◆ YOUR INSTRUCTIONS
Tell how many lines in the data below hold the string "media"; give nothing but the number.

──────── DATASET CONTENT

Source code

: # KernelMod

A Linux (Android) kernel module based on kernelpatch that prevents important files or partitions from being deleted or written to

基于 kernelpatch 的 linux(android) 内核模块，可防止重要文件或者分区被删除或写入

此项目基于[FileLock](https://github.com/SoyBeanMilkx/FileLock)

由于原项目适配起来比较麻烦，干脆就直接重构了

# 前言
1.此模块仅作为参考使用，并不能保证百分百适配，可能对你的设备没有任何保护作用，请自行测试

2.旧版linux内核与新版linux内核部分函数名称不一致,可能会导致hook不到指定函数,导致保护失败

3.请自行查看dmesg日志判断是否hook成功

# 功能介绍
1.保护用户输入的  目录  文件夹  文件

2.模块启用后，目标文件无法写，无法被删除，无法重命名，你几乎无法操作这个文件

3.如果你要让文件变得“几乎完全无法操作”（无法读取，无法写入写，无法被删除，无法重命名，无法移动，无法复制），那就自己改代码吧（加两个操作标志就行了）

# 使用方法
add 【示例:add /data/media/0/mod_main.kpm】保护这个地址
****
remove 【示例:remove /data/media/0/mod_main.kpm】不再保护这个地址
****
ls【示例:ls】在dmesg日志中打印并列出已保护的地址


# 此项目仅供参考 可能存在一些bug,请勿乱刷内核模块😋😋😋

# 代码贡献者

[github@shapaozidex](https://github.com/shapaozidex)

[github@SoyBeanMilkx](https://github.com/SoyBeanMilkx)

────────────────

◆ TASK ANSWER
2